Penggabungan Tenaga Medis
Penggabungan antara tenaga
medis dengan tenaga kesehatan yang lain, dalam ketentuan Pasal 11 ayat (1) PERKARA
huruf a
dan ayat (2), dan Ketentuan Umum Pasal 1 angka 1, menurut para Pemohon, adalah
kekeliruan paradigmatik yang justru merusak sistem hukum praktik kedokteran.

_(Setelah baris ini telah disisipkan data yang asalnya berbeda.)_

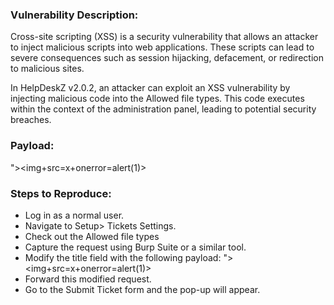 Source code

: ### Vulnerability Description:

Cross-site scripting (XSS) is a security vulnerability that allows an attacker to inject malicious scripts into web applications. These scripts can lead to severe consequences such as session hijacking, defacement, or redirection to malicious sites.

In HelpDeskZ v2.0.2, an attacker can exploit an XSS vulnerability by injecting malicious code into the Allowed file types. This code executes within the context of the administration panel, leading to potential security breaches.

### Payload:
  "><img+src=x+onerror=alert(1)>

### Steps to Reproduce:
* Log in as a normal user.
* Navigate to Setup> Tickets Settings.
* Check out the Allowed file types
* Capture the request using Burp Suite or a similar tool.
* Modify the title field with the following payload: "><img+src=x+onerror=alert(1)>
* Forward this modified request.
* Go to the Submit Ticket form and the pop-up will appear.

Penggabungan dan penyamarataan profesi tenaga medis dengan tenaga kesehatan
lain dan bahkan tenaga vokasi (misalnya tenaga keteknisian medis, tenaga
administrasi dan kebijakan kesehatan, teknisi gigi), mengakibatkan kekacauan
dalam standar profesi, kewenangan kompetensi, tugas, fungsi, dan wewenang.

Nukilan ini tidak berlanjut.